El doctor llegó puntualmente; Riverre abrió la puerta del despacho de Brunetti a las dos treinta en punto anunciando:

—El
dottor
Messini, comisario.

Brunetti levantó la mirada de las fichas de las enfermeras, saludó a Messini con un leve movimiento de la cabeza y luego, casi como reparando un olvido, se levantó y señaló la silla situada frente a su mesa.

—Buenas tardes,
dottore.

—Buenas tardes, comisario —dijo Messini sentándose y mirando en derredor, para hacerse una idea del ambiente y, presumiblemente, del hombre al que había venido a ver.

Messini podría haber sido un noble renacentista, uno de los ricos y corruptos. Era un hombre corpulento que había llegado a la fase en la que el músculo se expande formando mole, antes de convertirse en gordura. Sus labios eran su mejor rasgo, carnosos y bien dibujados, con una tendencia natural a curvarse en una sonrisa de buen humor. La nariz era más corta de lo que correspondía a una cabeza tan grande y los ojos estaban un poco juntos.

Su forma de vestir sugería, discretamente, riqueza; la misma idea que refulgía en sus zapatos. Las fundas de los dientes, tan buenas que hasta amarilleaban un poco por la edad, se mostraron en una sonrisa cordial cuando, una vez inspeccionado el despacho, Messini se volvió hacia Brunetti.

—¿Ha dicho que deseaba preguntarme por ciertas personas que trabajan para mí, comisario? —La voz era natural y serena.

—Sí,
dottore;
tengo varias preguntas acerca de algunas de sus enfermeras.

—¿Y qué preguntas son?

—¿Cómo es que se encuentran trabajando en Italia?

—Como le he dicho esta mañana por teléfono, comisario… —empezó Messini sacando un paquete de cigarrillos del bolsillo interior de la americana. Sin preguntar, encendió uno, buscó un cenicero con la mirada y, al no encontrarlo, dejó el fósforo en el borde de la mesa—… yo no me ocupo de las cuestiones de personal. Para eso están mis gerentes. Y para eso les pago.

—Y generosamente, sin duda —dijo Brunetti con una sonrisa que él pretendía sugerente.

—Mucho —dijo Messini, captando la observación y el tono y cobrando ánimo por ambas cosas—. ¿Cuál es el problema?

—Al parecer, varias de sus empleadas carecen de los permisos necesarios para trabajar legalmente en este país.

Messini levantó una ceja con lo que podía pasar por asombro.

—Me resulta difícil de creer.

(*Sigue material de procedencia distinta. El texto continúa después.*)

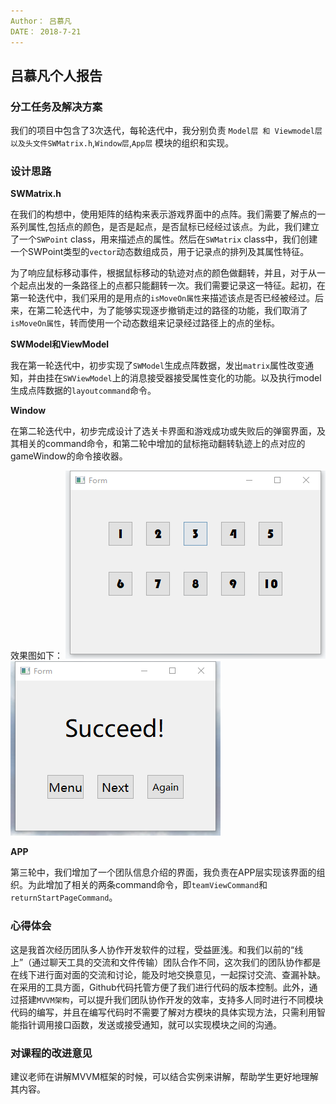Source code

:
 ```yaml
---
Author： 吕慕凡
DATE： 2018-7-21
---
```


## 吕慕凡个人报告

### 分工任务及解决方案
我们的项目中包含了3次迭代，每轮迭代中，我分别负责 `Model层 和 Viewmodel层以及头文件SWMatrix.h`,`Window层`,`App层` 模块的组织和实现。

### 设计思路

**SWMatrix.h**

在我们的构想中，使用矩阵的结构来表示游戏界面中的点阵。我们需要了解点的一系列属性,包括点的颜色，是否是起点，是否鼠标已经经过该点。为此，我们建立了一个`SWPoint` class，用来描述点的属性。然后在`SWMatrix` class中，我们创建一个SWPoint类型的`vector`动态数组成员，用于记录点的排列及其属性特征。

为了响应鼠标移动事件，根据鼠标移动的轨迹对点的颜色做翻转，并且，对于从一个起点出发的一条路径上的点都只能翻转一次。我们需要记录这一特征。起初，在第一轮迭代中，我们采用的是用点的`isMoveOn属性`来描述该点是否已经被经过。后来，在第二轮迭代中，为了能够实现逐步撤销走过的路径的功能，我们取消了`isMoveOn属性`，转而使用一个动态数组来记录经过路径上的点的坐标。

**SWModel和ViewModel**

我在第一轮迭代中，初步实现了`SWModel`生成点阵数据，发出`matrix`属性改变通知，并由挂在`SWViewModel`上的消息接受器接受属性变化的功能。以及执行model生成点阵数据的`layoutcommand`命令。

**Window**

在第二轮迭代中，初步完成设计了选关卡界面和游戏成功或失败后的弹窗界面，及其相关的command命令，和第二轮中增加的鼠标拖动翻转轨迹上的点对应的gameWindow的命令接收器。

效果图如下：
![2.2.png](../image_storage/2.2.png)
![2.4.png](../image_storage/2.4.png)

**APP**

第三轮中，我们增加了一个团队信息介绍的界面，我负责在APP层实现该界面的组织。为此增加了相关的两条command命令，即`teamViewCommand`和`returnStartPageCommand`。

### 心得体会
这是我首次经历团队多人协作开发软件的过程，受益匪浅。和我们以前的“线上”（通过聊天工具的交流和文件传输）团队合作不同，这次我们的团队协作都是在线下进行面对面的交流和讨论，能及时地交换意见，一起探讨交流、查漏补缺。在采用的工具方面，Github代码托管方便了我们进行代码的版本控制。此外，通过搭建`MVVM架构`，可以提升我们团队协作开发的效率，支持多人同时进行不同模块代码的编写，并且在编写代码时不需要了解对方模块的具体实现方法，只需利用智能指针调用接口函数，发送或接受通知，就可以实现模块之间的沟通。

### 对课程的改进意见
建议老师在讲解MVVM框架的时候，可以结合实例来讲解，帮助学生更好地理解其内容。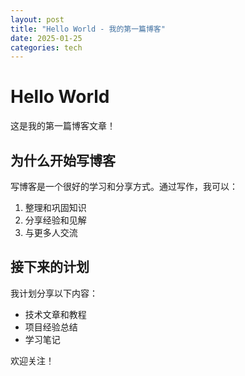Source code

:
 ```yaml
---
layout: post
title: "Hello World - 我的第一篇博客"
date: 2025-01-25
categories: tech
---
```


# Hello World

这是我的第一篇博客文章！

## 为什么开始写博客

写博客是一个很好的学习和分享方式。通过写作，我可以：

1. 整理和巩固知识
2. 分享经验和见解
3. 与更多人交流

## 接下来的计划

我计划分享以下内容：

- 技术文章和教程
- 项目经验总结
- 学习笔记

欢迎关注！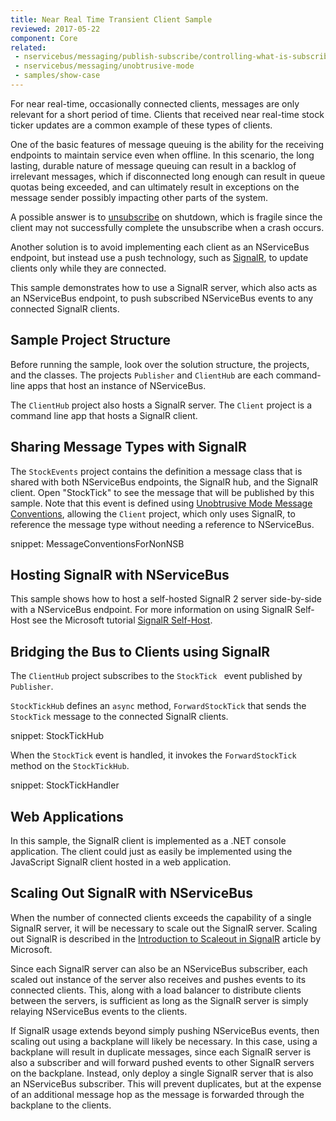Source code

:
 ```yaml
---
title: Near Real Time Transient Client Sample
reviewed: 2017-05-22
component: Core
related: 
 - nservicebus/messaging/publish-subscribe/controlling-what-is-subscribed
 - nservicebus/messaging/unobtrusive-mode
 - samples/show-case
---
```


For near real-time, occasionally connected clients, messages are only relevant for a short period of time. Clients that received near real-time stock ticker updates are a common example of these types of clients.

One of the basic features of message queuing is the ability for the receiving endpoints to maintain service even when offline.  In this scenario, the long lasting, durable nature of message queuing can result in a backlog of irrelevant messages, which if disconnected long enough can result in queue quotas being exceeded, and can ultimately result in exceptions on the message sender possibly impacting other parts of the system.

A possible answer is to [unsubscribe](/nservicebus/messaging/publish-subscribe/controlling-what-is-subscribed#manually-subscribing-to-a-message) on shutdown, which is fragile since the client may not successfully complete the unsubscribe when a crash occurs.

Another solution is to avoid implementing each client as an NServiceBus endpoint, but instead use a push technology, such as [SignalR](http://signalr.net/), to update clients only while they are connected.

This sample demonstrates how to use a SignalR server, which also acts as an NServiceBus endpoint, to push subscribed NServiceBus events to any connected SignalR clients.

## Sample Project Structure

Before running the sample, look over the solution structure, the projects, and the classes. The projects `Publisher` and `ClientHub` are each command-line apps that host an instance of NServiceBus.

The `ClientHub` project also hosts a SignalR server. The `Client` project is a command line app that hosts a SignalR client.



## Sharing Message Types with SignalR

The `StockEvents` project contains the definition a message class that is shared with both NServiceBus endpoints, the SignalR hub, and the SignalR client. Open "StockTick" to see the message that will be published by this sample. Note that this event is defined using [Unobtrusive Mode Message Conventions](/nservicebus/messaging/unobtrusive-mode.md), allowing the `Client` project, which only uses SignalR, to reference the message type without needing a reference to NServiceBus.

snippet: MessageConventionsForNonNSB



## Hosting SignalR with NServiceBus

This sample shows how to host a self-hosted SignalR 2 server side-by-side with a NServiceBus endpoint. For more information on using SignalR Self-Host see the Microsoft tutorial [SignalR Self-Host](https://docs.microsoft.com/en-us/aspnet/signalr/overview/deployment/tutorial-signalr-self-host).



## Bridging the Bus to Clients using SignalR

The `ClientHub` project subscribes to the `StockTick ` event published by `Publisher`. 

`StockTickHub` defines an `async` method, `ForwardStockTick` that sends the `StockTick` message to the connected SignalR clients.

snippet: StockTickHub

When the `StockTick` event is handled, it invokes the `ForwardStockTick` method on the `StockTickHub`.

snippet: StockTickHandler



## Web Applications

In this sample, the SignalR client is implemented as a .NET console application. The client could just as easily be implemented using the JavaScript SignalR client hosted in a web application.



## Scaling Out SignalR with NServiceBus

When the number of connected clients exceeds the capability of a single SignalR server, it will be necessary to scale out the SignalR server. Scaling out SignalR is described in the [Introduction to Scaleout in SignalR](https://docs.microsoft.com/en-us/aspnet/signalr/overview/performance/scaleout-in-signalr) article by Microsoft.

Since each SignalR server can also be an NServiceBus subscriber, each scaled out instance of the server also receives and pushes events to its connected clients. This, along with a load balancer to distribute clients between the servers, is sufficient as long as the SignalR server is simply relaying NServiceBus events to the clients.

If SignalR usage extends beyond simply pushing NServiceBus events, then scaling out using a backplane will likely be necessary. In this case, using a backplane will result in duplicate messages, since each SignalR server is also a subscriber and will forward pushed events to other SignalR servers on the backplane. Instead, only deploy a single SignalR server that is also an NServiceBus subscriber. This will prevent duplicates, but at the expense of an additional message hop as the message is forwarded through the backplane to the clients.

Estoy seguro de que se han obtenido todos los permisos y se han rellenado todos los impresos reglamentarios. —Miró a Brunetti, que sonreía apenas mirando los papeles que tenía delante—. Ni que decir tiene, comisario, que si hubiera habido algún descuido, si tuviéramos que cumplimentar otras formalidades o… —aquí hizo una pausa, buscando la fórmula más delicada, y la encontró—… satisfacer derechos de gestión, puede tener la seguridad de que con sumo gusto haré cuanto sea preciso para normalizar mi situación.

Brunetti sonrió, impresionado por el magistral dominio del eufemismo de que hacía gala Messini.

—Muy generoso,
dottore.

—Es usted muy amable, pero creo que es lo correcto. No repararé en medios para estar a bien con las autoridades.

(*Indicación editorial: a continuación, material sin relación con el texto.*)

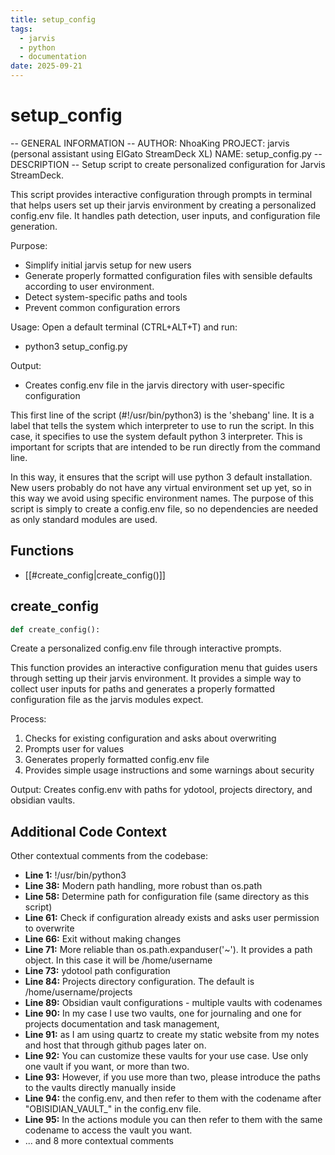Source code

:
 ```yaml
---
title: setup_config
tags:
  - jarvis
  - python
  - documentation
date: 2025-09-21
---
```


# setup_config

-- GENERAL INFORMATION --
AUTHOR: NhoaKing
PROJECT: jarvis (personal assistant using ElGato StreamDeck XL)
NAME: setup_config.py
-- DESCRIPTION --
Setup script to create personalized configuration for Jarvis StreamDeck.

This script provides interactive configuration through prompts in terminal that helps users
set up their jarvis environment by creating a personalized config.env file. It handles path detection,
user inputs, and configuration file generation.

Purpose:
- Simplify initial jarvis setup for new users
- Generate properly formatted configuration files with sensible defaults according to user environment.
- Detect system-specific paths and tools
- Prevent common configuration errors

Usage:
Open a default terminal (CTRL+ALT+T) and run:
- python3 setup_config.py

Output:
- Creates config.env file in the jarvis directory with user-specific configuration

This first line of the script (#!/usr/bin/python3) is the 'shebang' line. 
It is a label that tells the system which interpreter to use to run the script.
In this case, it specifies to use the system default python 3 interpreter. 
This is important for scripts that are intended to be run directly from the command line.

In this way, it ensures that the script will use python 3 default installation.
New users probably do not have any virtual environment set up yet, so in this way 
we avoid using specific environment names. The purpose of this script is simply to create a config.env file, 
so no dependencies are needed as only standard modules are used.

## Functions

- [[#create_config|create_config()]]

## create_config

```python
def create_config():
```

Create a personalized config.env file through interactive prompts.

This function provides an interactive configuration menu that guides
users through setting up their jarvis environment. It provides a simple way
to collect user inputs for paths and generates a properly formatted configuration file
as the jarvis modules expect.

Process:
1. Checks for existing configuration and asks about overwriting
2. Prompts user for values
4. Generates properly formatted config.env file
5. Provides simple usage instructions and some warnings about security

Output:
Creates config.env with paths for ydotool, projects directory,
and obsidian vaults.

## Additional Code Context

Other contextual comments from the codebase:

- **Line 1:** !/usr/bin/python3
- **Line 38:** Modern path handling, more robust than os.path
- **Line 58:** Determine path for configuration file (same directory as this script)
- **Line 61:** Check if configuration already exists and asks user permission to overwrite
- **Line 66:** Exit without making changes
- **Line 71:** More reliable than os.path.expanduser('~'). It provides a path object. In this case it will be /home/username
- **Line 73:** ydotool path configuration
- **Line 84:** Projects directory configuration. The default is /home/username/projects
- **Line 89:** Obsidian vault configurations - multiple vaults with codenames
- **Line 90:** In my case I use two vaults, one for journaling and one for projects documentation and task management,
- **Line 91:** as I am using quartz to create my static website from my notes and host that through github pages later on.
- **Line 92:** You can customize these vaults for your use case. Use only one vault if you want, or more than two.
- **Line 93:** However, if you use more than two, please introduce the paths to the vaults directly manually inside
- **Line 94:** the config.env, and then refer to them with the codename after "OBISIDIAN_VAULT_" in the config.env file.
- **Line 95:** In the actions module you can then refer to them with the same codename to access the vault you want.
- ... and 8 more contextual comments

—Lo dicho, muy generoso —repitió Brunetti con una sonrisa que él trataba de hacer venal.

Al parecer, consiguió su propósito, porque Messini dijo:

—No tiene más que decirme a cuánto ascienden esos derechos de gestión.

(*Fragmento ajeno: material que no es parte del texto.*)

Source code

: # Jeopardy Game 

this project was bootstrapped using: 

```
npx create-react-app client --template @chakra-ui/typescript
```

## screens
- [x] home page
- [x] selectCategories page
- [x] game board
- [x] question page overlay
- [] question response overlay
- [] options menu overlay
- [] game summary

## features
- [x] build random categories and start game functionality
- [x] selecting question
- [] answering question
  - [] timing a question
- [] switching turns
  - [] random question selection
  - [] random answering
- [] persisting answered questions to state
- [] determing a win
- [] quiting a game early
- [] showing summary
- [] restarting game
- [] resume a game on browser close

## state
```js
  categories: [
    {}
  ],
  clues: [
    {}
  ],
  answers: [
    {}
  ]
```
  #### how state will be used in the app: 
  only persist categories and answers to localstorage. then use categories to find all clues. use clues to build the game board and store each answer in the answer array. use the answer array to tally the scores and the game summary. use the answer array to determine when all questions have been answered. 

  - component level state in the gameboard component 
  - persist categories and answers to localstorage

—En realidad —dijo Brunetti dejando los papeles y mirando de frente a Messini, al que encontró pasando considerables apuros con la ceniza del cigarrillo—, no deseaba hablarle de las enfermeras sino de un miembro de la orden de la Santa Cruz.

Según la experiencia de Brunetti, eran contados los granujas que conseguían parecer inocentes, pero Messini no sólo parecía inocente sino también desconcertado.

—¿La Santa Cruz? ¿Se refiere a las monjas?

—También hay padres, según creo.

Esto parecía una novedad para él.

—Sí, creo que sí —dijo Messini después de una pausa—. Pero en las residencias sólo trabajan monjas. —El cigarrillo se había consumido casi hasta el filtro. Brunetti lo vio mirar al suelo y descartar la idea antes que el cigarrillo que, finalmente, depositó con sumo cuidado, en sentido vertical, sobre el filtro, al lado de los restos del fósforo.